**WORK REQUEST:** Comb the records below for the string "időablak" and copy each line where it turns up.

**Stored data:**
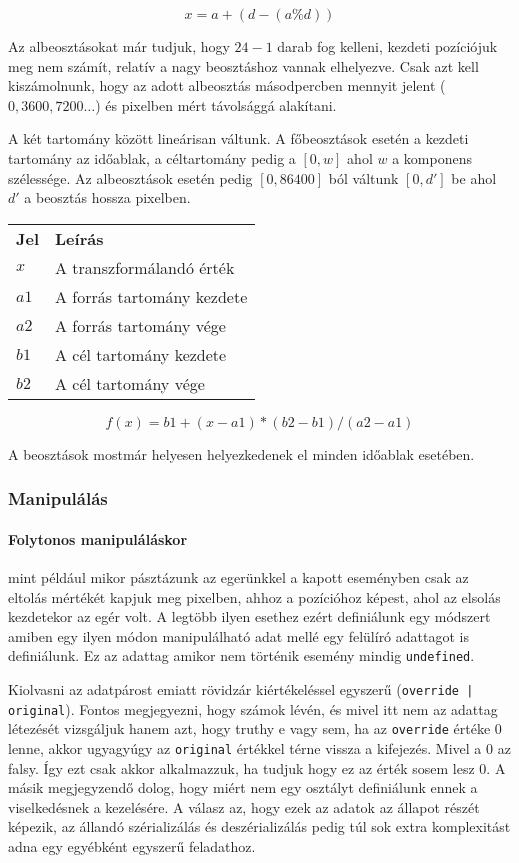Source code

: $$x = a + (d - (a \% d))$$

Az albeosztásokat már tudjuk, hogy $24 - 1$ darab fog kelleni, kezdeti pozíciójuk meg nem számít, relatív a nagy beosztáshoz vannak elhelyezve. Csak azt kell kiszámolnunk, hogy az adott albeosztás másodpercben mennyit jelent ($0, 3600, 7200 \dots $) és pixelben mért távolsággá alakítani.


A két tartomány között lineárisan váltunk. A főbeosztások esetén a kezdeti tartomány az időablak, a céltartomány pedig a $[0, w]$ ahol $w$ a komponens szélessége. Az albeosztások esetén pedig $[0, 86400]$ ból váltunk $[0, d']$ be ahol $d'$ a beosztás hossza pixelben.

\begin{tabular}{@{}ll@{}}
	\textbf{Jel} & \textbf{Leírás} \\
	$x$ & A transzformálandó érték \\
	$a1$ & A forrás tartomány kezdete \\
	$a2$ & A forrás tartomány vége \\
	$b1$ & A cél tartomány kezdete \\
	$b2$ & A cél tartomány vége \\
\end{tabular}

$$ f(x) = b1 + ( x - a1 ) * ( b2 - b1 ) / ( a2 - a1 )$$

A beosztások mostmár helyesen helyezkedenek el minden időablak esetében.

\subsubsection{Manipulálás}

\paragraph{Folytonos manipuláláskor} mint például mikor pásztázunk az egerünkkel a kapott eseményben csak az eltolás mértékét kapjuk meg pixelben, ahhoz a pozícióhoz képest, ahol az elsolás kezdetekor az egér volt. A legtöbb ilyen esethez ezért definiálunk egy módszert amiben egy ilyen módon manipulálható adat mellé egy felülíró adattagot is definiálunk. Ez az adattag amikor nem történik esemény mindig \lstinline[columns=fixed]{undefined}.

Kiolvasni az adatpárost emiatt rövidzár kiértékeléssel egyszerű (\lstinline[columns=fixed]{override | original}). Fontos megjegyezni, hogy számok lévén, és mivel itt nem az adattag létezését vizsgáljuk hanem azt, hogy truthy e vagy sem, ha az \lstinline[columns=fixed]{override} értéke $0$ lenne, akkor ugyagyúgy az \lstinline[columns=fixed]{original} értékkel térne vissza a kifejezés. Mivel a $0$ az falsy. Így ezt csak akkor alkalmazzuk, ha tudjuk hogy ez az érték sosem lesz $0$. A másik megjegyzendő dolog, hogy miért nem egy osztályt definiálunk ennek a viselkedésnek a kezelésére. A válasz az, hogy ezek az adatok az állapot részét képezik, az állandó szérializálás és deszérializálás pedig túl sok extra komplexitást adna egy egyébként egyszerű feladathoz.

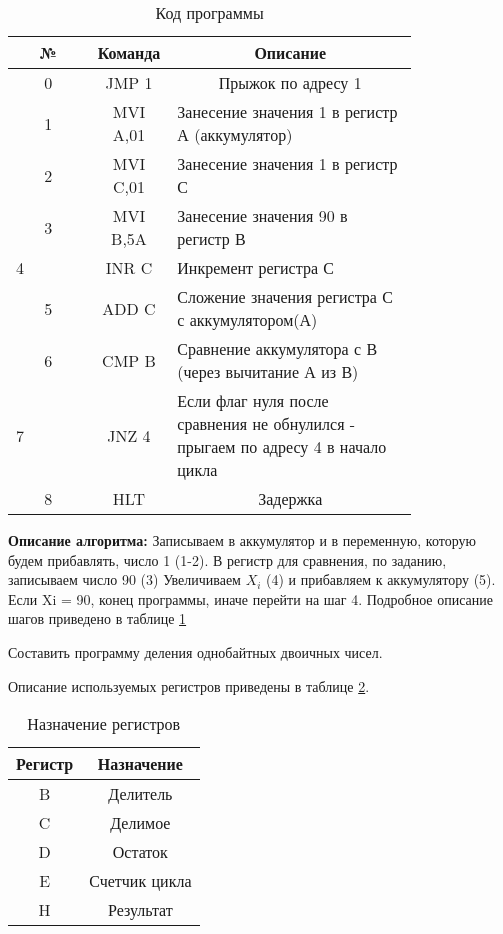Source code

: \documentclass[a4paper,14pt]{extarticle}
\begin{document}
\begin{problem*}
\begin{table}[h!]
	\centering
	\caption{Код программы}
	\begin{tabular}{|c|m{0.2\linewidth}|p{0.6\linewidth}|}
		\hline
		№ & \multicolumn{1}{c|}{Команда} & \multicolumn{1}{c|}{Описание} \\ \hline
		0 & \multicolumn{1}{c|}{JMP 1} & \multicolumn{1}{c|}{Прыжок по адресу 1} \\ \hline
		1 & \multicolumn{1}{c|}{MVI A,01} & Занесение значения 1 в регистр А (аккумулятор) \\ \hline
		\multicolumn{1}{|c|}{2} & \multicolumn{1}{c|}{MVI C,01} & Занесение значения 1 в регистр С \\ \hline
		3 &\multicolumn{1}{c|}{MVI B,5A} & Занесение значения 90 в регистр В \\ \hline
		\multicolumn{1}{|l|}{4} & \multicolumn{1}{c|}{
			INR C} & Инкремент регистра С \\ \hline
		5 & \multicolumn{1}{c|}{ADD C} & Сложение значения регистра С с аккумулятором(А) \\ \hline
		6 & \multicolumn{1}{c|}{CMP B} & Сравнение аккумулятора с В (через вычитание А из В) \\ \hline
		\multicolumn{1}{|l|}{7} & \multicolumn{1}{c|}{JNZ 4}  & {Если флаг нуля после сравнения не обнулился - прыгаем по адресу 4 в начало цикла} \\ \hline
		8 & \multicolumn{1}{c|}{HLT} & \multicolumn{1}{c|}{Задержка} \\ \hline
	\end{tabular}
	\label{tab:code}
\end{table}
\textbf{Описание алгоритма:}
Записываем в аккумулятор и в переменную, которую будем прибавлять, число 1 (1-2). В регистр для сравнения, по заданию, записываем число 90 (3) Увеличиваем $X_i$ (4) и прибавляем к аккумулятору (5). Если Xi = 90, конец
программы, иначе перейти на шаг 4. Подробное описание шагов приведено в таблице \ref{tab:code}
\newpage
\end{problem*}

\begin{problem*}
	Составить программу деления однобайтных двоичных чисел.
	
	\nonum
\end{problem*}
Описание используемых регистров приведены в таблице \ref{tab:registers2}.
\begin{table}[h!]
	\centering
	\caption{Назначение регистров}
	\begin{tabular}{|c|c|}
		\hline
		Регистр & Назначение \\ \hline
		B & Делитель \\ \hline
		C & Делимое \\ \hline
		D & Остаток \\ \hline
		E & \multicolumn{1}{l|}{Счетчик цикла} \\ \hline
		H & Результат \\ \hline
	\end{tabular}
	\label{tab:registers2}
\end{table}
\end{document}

**REPLY:**
A két tartomány között lineárisan váltunk. A főbeosztások esetén a kezdeti tartomány az időablak, a céltartomány pedig a $[0, w]$ ahol $w$ a komponens szélessége. Az albeosztások esetén pedig $[0, 86400]$ ból váltunk $[0, d']$ be ahol $d'$ a beosztás hossza pixelben.
A beosztások mostmár helyesen helyezkedenek el minden időablak esetében.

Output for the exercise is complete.